深夜、暇に飽かせてPCを開いた。
何をしようか。
そうだ、怪談でもAIに作らせよう。
ジ-ピーティーでもジェミニでもない。
選んだのは──コパイロット。
適当に作るなら、これだな。
○○シリーズのパチモンでも作ろう。
ただし、怪異はもっと具体的に表現すること。
主人公は二人組。女先輩と男後輩。恋愛要素ゼロ。
毎話独立した話で、バラエティに富んだものにしよう。
特定の法則に縛られない、予測不能な恐怖を詰め込んだ、読み捨てのエンターテインメントを目指そう。
そう決めて、AIに指示を出した。
プロットはこちらで用意。
AIには精緻に指示をして、それぞれの怪談は登場人物を共通としながらも、シチュエーションも含めて独立した話とした。
内容が被りそうなときは指示して作り直させもした。
「もっとじっとりと」「もっと物理法則を無視して」と、細部を何度も調整させた。
──4本できた。
出会いと最初の怪異も作らせるか。
うん、これは第2話の後にもってこよう。
投稿するなら、後輩の一人語りを冒頭に付け加えて。
リアリティを出すために、大学時代のサークルという設定を補強した。
……もう飽きた。
最終話を作ろう。
さすがにオチらしいオチを付けるのは興ざめだから、──第1話とリンク。
第5話ともちょっとリンクを匂わせる。
なんとなく解決したような、してないような微妙な引きに……。
読者が勝手に考察して、深読みしてくれるような余白を残すのがコツだ。
あ、先輩の過去話も作りたい。
後輩が聞いたことにして、このキャラだとそんなに話さないだろうから、2話程度にして、詳しいところは後輩の脚色ということに、っと。
あれ、AIが勝手に過去話2話の怪異を同じものに見えるように書いてやがる。
”細長い影”という共通項を、指示していないはずなのに、そのモチーフを繰り返しやがる。
ま、いいか。

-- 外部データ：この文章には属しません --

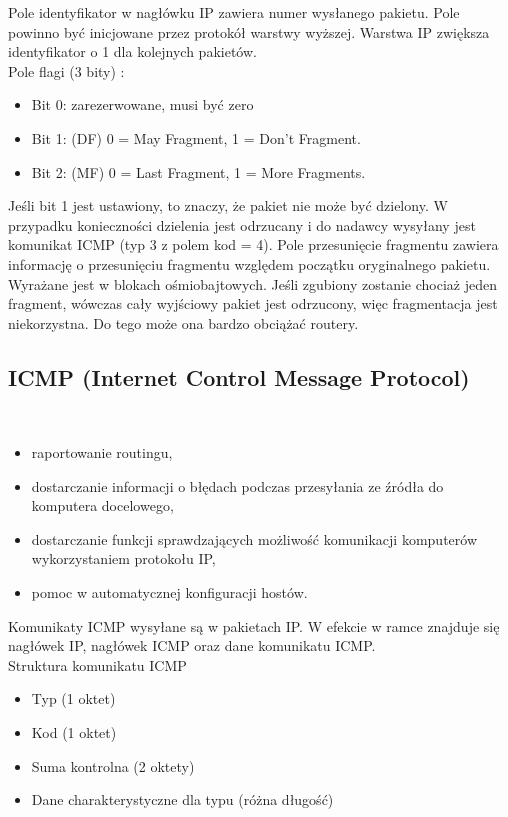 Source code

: \documentclass[../main.tex]{subfiles}
\begin{document}
    Pole identyfikator w nagłówku IP zawiera numer wysłanego pakietu. Pole powinno być inicjowane przez protokół warstwy wyższej. Warstwa IP zwiększa identyfikator
    o 1 dla kolejnych pakietów.\\
    Pole flagi (3 bity) :
    \begin{itemize}
        \item Bit 0: zarezerwowane, musi być zero
        \item Bit 1: (DF) 0 = May Fragment, 1 = Don't Fragment.
        \item Bit 2: (MF) 0 = Last Fragment, 1 = More Fragments.
    \end{itemize}
    Jeśli bit 1 jest ustawiony, to znaczy, że pakiet nie może być dzielony. W przypadku konieczności dzielenia jest odrzucany i do nadawcy wysyłany jest
    komunikat ICMP (typ 3 z polem kod = 4).
    Pole przesunięcie fragmentu zawiera informację o przesunięciu fragmentu względem początku oryginalnego pakietu. Wyrażane jest w blokach ośmiobajtowych.
    Jeśli zgubiony zostanie chociaż jeden fragment, wówczas cały wyjściowy pakiet jest odrzucony, więc fragmentacja jest niekorzystna.
    Do tego może ona bardzo obciążać routery.

    \subsection{ICMP (Internet Control Message Protocol)}\
\begin{itemize}
                                                             \item raportowanie routingu,
                                                             \item dostarczanie informacji o błędach podczas przesyłania ze źródła do komputera docelowego,
                                                             \item dostarczanie funkcji sprawdzających możliwość komunikacji komputerów wykorzystaniem protokołu IP,
                                                             \item pomoc w automatycznej konfiguracji hostów.
    \end{itemize}
    Komunikaty ICMP wysyłane są w pakietach IP. W efekcie w ramce znajduje się nagłówek IP, nagłówek ICMP oraz dane komunikatu ICMP.\\

    Struktura komunikatu ICMP
    \begin{itemize}
        \item Typ (1 oktet)
        \item Kod (1 oktet)
        \item Suma kontrolna (2 oktety)
        \item Dane charakterystyczne dla typu (różna długość)
    \end{itemize}
\end{document}

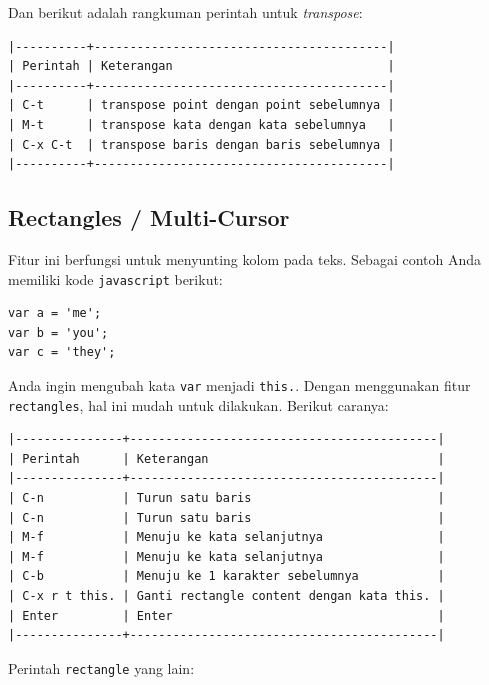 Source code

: \documentclass{article}
\begin{document}
Dan berikut adalah rangkuman perintah untuk \emph{transpose}:

\begin{verbatim}
|----------+-----------------------------------------|
| Perintah | Keterangan                              |
|----------+-----------------------------------------|
| C-t      | transpose point dengan point sebelumnya |
| M-t      | transpose kata dengan kata sebelumnya   |
| C-x C-t  | transpose baris dengan baris sebelumnya |
|----------+-----------------------------------------|
\end{verbatim}

\subsection{Rectangles / Multi-Cursor}
Fitur ini berfungsi untuk menyunting kolom pada teks. Sebagai contoh Anda 
memiliki kode \verb=javascript= berikut:

\begin{verbatim}
var a = 'me';
var b = 'you';
var c = 'they';
\end{verbatim}

Anda ingin mengubah kata \verb=var= menjadi \verb=this.=. Dengan menggunakan
fitur \verb=rectangles=, hal ini mudah untuk dilakukan. Berikut caranya:

\begin{verbatim}
|---------------+-------------------------------------------|
| Perintah      | Keterangan                                |
|---------------+-------------------------------------------|
| C-n           | Turun satu baris                          |
| C-n           | Turun satu baris                          |
| M-f           | Menuju ke kata selanjutnya                |
| M-f           | Menuju ke kata selanjutnya                |
| C-b           | Menuju ke 1 karakter sebelumnya           |
| C-x r t this. | Ganti rectangle content dengan kata this. |
| Enter         | Enter                                     |
|---------------+-------------------------------------------|
\end{verbatim}

Perintah \verb=rectangle= yang lain:
\end{document}
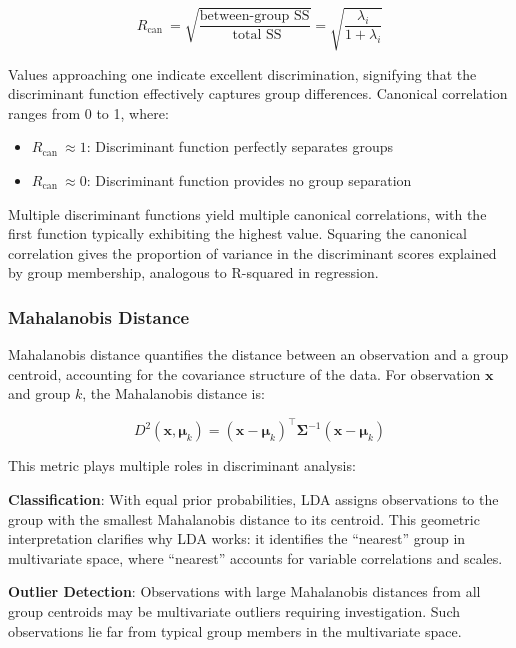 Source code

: \documentclass[
]{article}
\begin{document}
\[R_{\text{can }} = \sqrt{\frac{\text{between-group SS}}{\text{ total SS}}} = \sqrt{\frac{\lambda_{i}}{1 + \lambda_{i}}}\]

Values approaching one indicate excellent discrimination, signifying
that the discriminant function effectively captures group differences.
Canonical correlation ranges from 0 to 1, where:

\begin{itemize}
\item
  \(R_{\text{can }} \approx 1\): Discriminant function perfectly
  separates groups
\item
  \(R_{\text{can }} \approx 0\): Discriminant function provides no group
  separation
\end{itemize}

Multiple discriminant functions yield multiple canonical correlations,
with the first function typically exhibiting the highest value. Squaring
the canonical correlation gives the proportion of variance in the
discriminant scores explained by group membership, analogous to
R-squared in regression.

\subsubsection{Mahalanobis Distance}

Mahalanobis distance quantifies the distance between an observation and
a group centroid, accounting for the covariance structure of the data.
For observation \(\mathbf{x}\) and group \(k\), the Mahalanobis distance
is:

\[D^{2}\left( \mathbf{x},\mathbf{\mu}_{k} \right) = \left( \mathbf{x} - \mathbf{\mu}_{k} \right)^{\top}\mathbf{\Sigma}^{- 1}\left( \mathbf{x} - \mathbf{\mu}_{k} \right)\]

This metric plays multiple roles in discriminant analysis:

\textbf{Classification}: With equal prior probabilities, LDA assigns
observations to the group with the smallest Mahalanobis distance to its
centroid. This geometric interpretation clarifies why LDA works: it
identifies the ``nearest'' group in multivariate space, where
``nearest'' accounts for variable correlations and scales.

\textbf{Outlier Detection}: Observations with large Mahalanobis
distances from all group centroids may be multivariate outliers
requiring investigation. Such observations lie far from typical group
members in the multivariate space.
\end{document}
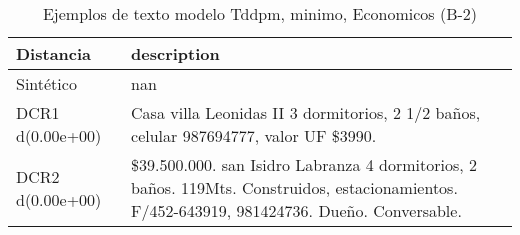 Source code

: \begin{table}[H]
\centering
\fontsize{10}{14}\selectfont
\caption{Ejemplos de texto modelo Tddpm, minimo, Economicos (B-2)}
\label{table-example-economicos-b-2-tddpm_mlp-min-text}
\begin{tabular}{|l|m{35em}|}
\hline
\rowcolor[gray]{0.8}
Distancia & description \\
\hline Sintético & nan \\
\hline DCR1 d(0.00e+00) & Casa villa Leonidas II 3 dormitorios, 2 1/2 ba\~nos, celular 987694777, valor UF \$3990. \\
\hline DCR2 d(0.00e+00) & \$39.500.000. san Isidro Labranza 4 dormitorios, 2 ba\~nos. 119Mts. Construidos, estacionamientos. F/452-643919, 981424736. Due\~no. Conversable. \\
\hline
\end{tabular}
\end{table}
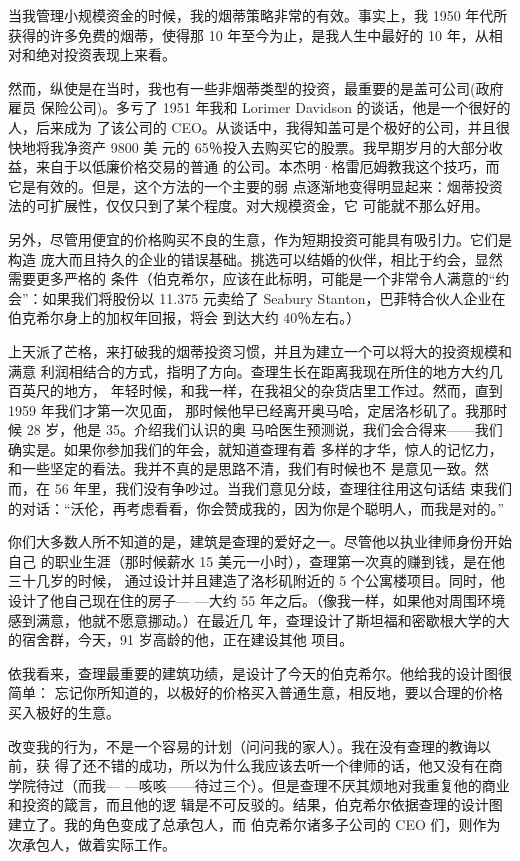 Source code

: \documentclass[UTF8,a4paper,zihao=-4,fontset = windows]{ctexart} %
\begin{document}
当我管理小规模资金的时候，我的烟蒂策略非常的有效。事实上，我 1950 年代所获得的许多免费的烟蒂，使得那 10 年至今为止，是我人生中最好的 10 年，从相对和绝对投资表现上来看。

然而，纵使是在当时，我也有一些非烟蒂类型的投资，最重要的是盖可公司(政府雇员
保险公司)。多亏了 1951 年我和 Lorimer Davidson 的谈话，他是一个很好的人，后来成为
了该公司的 CEO。从谈话中，我得知盖可是个极好的公司，并且很快地将我净资产 9800 美
元的 65％投入去购买它的股票。我早期岁月的大部分收益，来自于以低廉价格交易的普通
的公司。本杰明·格雷厄姆教我这个技巧，而它是有效的。但是，这个方法的一个主要的弱
点逐渐地变得明显起来：烟蒂投资法的可扩展性，仅仅只到了某个程度。对大规模资金，它
可能就不那么好用。

另外，尽管用便宜的价格购买不良的生意，作为短期投资可能具有吸引力。它们是构造
庞大而且持久的企业的错误基础。挑选可以结婚的伙伴，相比于约会，显然需要更多严格的
条件（伯克希尔，应该在此标明，可能是一个非常令人满意的“约会”：如果我们将股份以
11.375 元卖给了 Seabury Stanton，巴菲特合伙人企业在伯克希尔身上的加权年回报，将会
到达大约 40％左右。）

上天派了芒格，来打破我的烟蒂投资习惯，并且为建立一个可以将大的投资规模和满意
利润相结合的方式，指明了方向。查理生长在距离我现在所住的地方大约几百英尺的地方，
年轻时候，和我一样，在我祖父的杂货店里工作过。然而，直到 1959 年我们才第一次见面，
那时候他早已经离开奥马哈，定居洛杉矶了。我那时候 28 岁，他是 35。介绍我们认识的奥
马哈医生预测说，我们会合得来——我们确实是。如果你参加我们的年会，就知道查理有着
多样的才华，惊人的记忆力，和一些坚定的看法。我并不真的是思路不清，我们有时候也不
是意见一致。然而，在 56 年里，我们没有争吵过。当我们意见分歧，查理往往用这句话结
束我们的对话：“沃伦，再考虑看看，你会赞成我的，因为你是个聪明人，而我是对的。”

你们大多数人所不知道的是，建筑是查理的爱好之一。尽管他以执业律师身份开始自己
的职业生涯（那时候薪水 15 美元一小时），查理第一次真的赚到钱，是在他三十几岁的时候，
通过设计并且建造了洛杉矶附近的 5 个公寓楼项目。同时，他设计了他自己现在住的房子—
—大约 55 年之后。（像我一样，如果他对周围环境感到满意，他就不愿意挪动。）在最近几
年，查理设计了斯坦福和密歇根大学的大的宿舍群，今天，91 岁高龄的他，正在建设其他
项目。

依我看来，查理最重要的建筑功绩，是设计了今天的伯克希尔。他给我的设计图很简单：
忘记你所知道的，以极好的价格买入普通生意，相反地，要以合理的价格买入极好的生意。

改变我的行为，不是一个容易的计划（问问我的家人）。我在没有查理的教诲以前，获
得了还不错的成功，所以为什么我应该去听一个律师的话，他又没有在商学院待过（而我—
—咳咳——待过三个）。但是查理不厌其烦地对我重复他的商业和投资的箴言，而且他的逻
辑是不可反驳的。结果，伯克希尔依据查理的设计图建立了。我的角色变成了总承包人，而
伯克希尔诸多子公司的 CEO 们，则作为次承包人，做着实际工作。
\end{document}
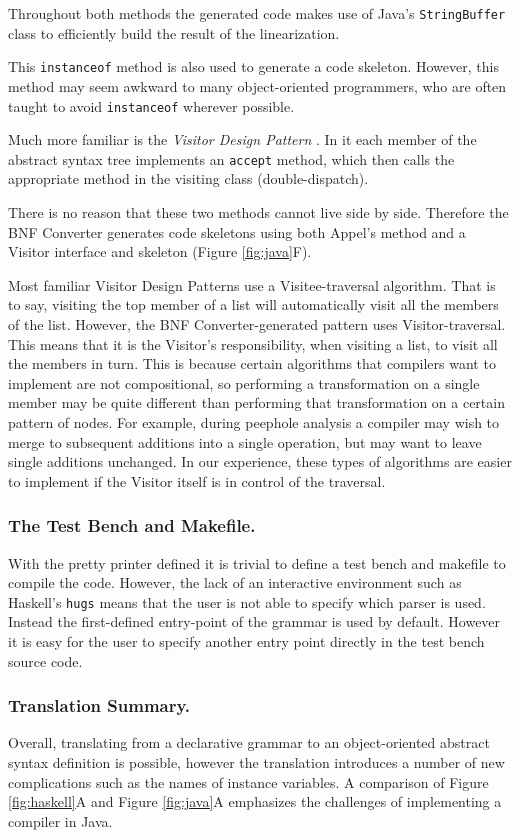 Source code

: \documentclass{llncs}
\newcommand{\shortsection}[1]{\subsubsection*{#1.}} %
\begin{document}
Throughout both methods the generated code makes use of Java's \texttt{StringBuffer} class to efficiently build the result of the linearization.

This \texttt{instanceof} method is also used to generate a code skeleton. However, this method may seem awkward to many object-oriented programmers, who are often taught to avoid \texttt{instanceof} wherever possible.

Much more familiar is the \textit{Visitor Design Pattern} \cite{visitor}. In it each member of the abstract syntax tree implements an \texttt{accept} method, which then calls the appropriate method in the visiting class (double-dispatch).

There is no reason that these two methods cannot live side by side. Therefore the BNF Converter generates code skeletons using both Appel's method and a Visitor interface and skeleton (Figure \ref{fig:java}F).

Most familiar Visitor Design Patterns use a Visitee-traversal algorithm. That is to say, visiting the top member of a list will automatically visit all the members of the list. However, the BNF Converter-generated pattern uses Visitor-traversal. This means that it is the Visitor's responsibility, when visiting a list, to visit all the members in turn. This is because certain algorithms that compilers want to implement are not compositional, so performing a transformation on a single member may be quite different than performing that transformation on a certain pattern of nodes. For example, during peephole analysis a compiler may wish to merge to subsequent additions into a single operation, but may want to leave single additions unchanged. In our experience, these types of algorithms are easier to implement if the Visitor itself is in control of the traversal.


\shortsection{The Test Bench and Makefile}

With the pretty printer defined it is trivial to define a test bench and makefile to compile the code. However, the lack of an interactive environment such as Haskell's \texttt{hugs} means that the user is not able to specify which parser is used. Instead the first-defined entry-point of the grammar is used by default. However it is easy for the user to specify another entry point directly in the test bench source code.

\shortsection{Translation Summary}

Overall, translating from a declarative grammar to an object-oriented 
abstract syntax definition is possible, however the translation introduces a number of new complications such as the names of instance variables. A comparison of Figure \ref{fig:haskell}A and Figure \ref{fig:java}A emphasizes the challenges of implementing a compiler in Java.
 
\end{document}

いわばスピンアウトだし。
そうしてできた怪談、8本。
よく行く大規模掲示板にアップ!
──あれ?
読み返してみると、全話がなにがしかリンクしてる?
なにげなく背景無しを強調した話が、並べてみると、怪異が主人公たち本人に直接繋がっていると深読みできるな。
バラバラに作ったはずのピースが、まるで意志を持っているかのようにカチリと噛み合っている。
あれあれ、あれもこれも、一番リンク性が低いと思われる話まで、まるで主人公たちをロックオンしてるみたいに見えてきた。
ただのパチモン怪談として書いたはずなのに、一つの巨大な「呪い」の記録のように見え始めてきた。
……ちょっと待てよ?
俺がAIに指示を出した時、本当にあんな詳細なプロットを書いただろうか。
”細長い影”なんて言葉、俺は一言も入力していないはずだ。
”風の尾根”も”よしいストア”も……
AIが勝手に書いたのか?
それとも、俺が書かされたのか?
なんか、シリーズ通して主人公たちが同じ怪異に……。
いや、それとも……。
この作品群を生成したAIと、俺そのものが──
既に怪異のターゲットにされていたのだろうか……。